Task item: From the line containing "cStock consists of" through the last line of the entries, set down every line exactly and add nothing.

Information:
··········
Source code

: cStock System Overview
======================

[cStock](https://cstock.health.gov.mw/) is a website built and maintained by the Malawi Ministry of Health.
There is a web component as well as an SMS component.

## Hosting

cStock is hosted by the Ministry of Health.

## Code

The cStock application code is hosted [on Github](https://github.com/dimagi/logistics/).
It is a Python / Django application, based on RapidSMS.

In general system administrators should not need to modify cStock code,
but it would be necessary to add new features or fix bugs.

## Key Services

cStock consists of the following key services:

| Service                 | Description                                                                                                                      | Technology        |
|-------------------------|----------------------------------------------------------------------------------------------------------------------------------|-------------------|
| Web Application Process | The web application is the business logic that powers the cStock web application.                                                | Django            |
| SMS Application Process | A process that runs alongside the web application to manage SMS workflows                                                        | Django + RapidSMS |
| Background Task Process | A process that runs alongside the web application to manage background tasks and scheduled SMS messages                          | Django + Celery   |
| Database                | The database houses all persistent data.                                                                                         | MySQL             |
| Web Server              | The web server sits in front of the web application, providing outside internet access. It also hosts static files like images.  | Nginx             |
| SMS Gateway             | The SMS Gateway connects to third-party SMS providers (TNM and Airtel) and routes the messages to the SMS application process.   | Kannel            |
··········
Answer to the exercise:
cStock consists of the following key services:

| Service                 | Description                                                                                                                      | Technology        |
|-------------------------|----------------------------------------------------------------------------------------------------------------------------------|-------------------|
| Web Application Process | The web application is the business logic that powers the cStock web application.                                                | Django            |
| SMS Application Process | A process that runs alongside the web application to manage SMS workflows                                                        | Django + RapidSMS |
| Background Task Process | A process that runs alongside the web application to manage background tasks and scheduled SMS messages                          | Django + Celery   |
| Database                | The database houses all persistent data.                                                                                         | MySQL             |
| Web Server              | The web server sits in front of the web application, providing outside internet access. It also hosts static files like images.  | Nginx             |
| SMS Gateway             | The SMS Gateway connects to third-party SMS providers (TNM and Airtel) and routes the messages to the SMS application process.   | Kannel            |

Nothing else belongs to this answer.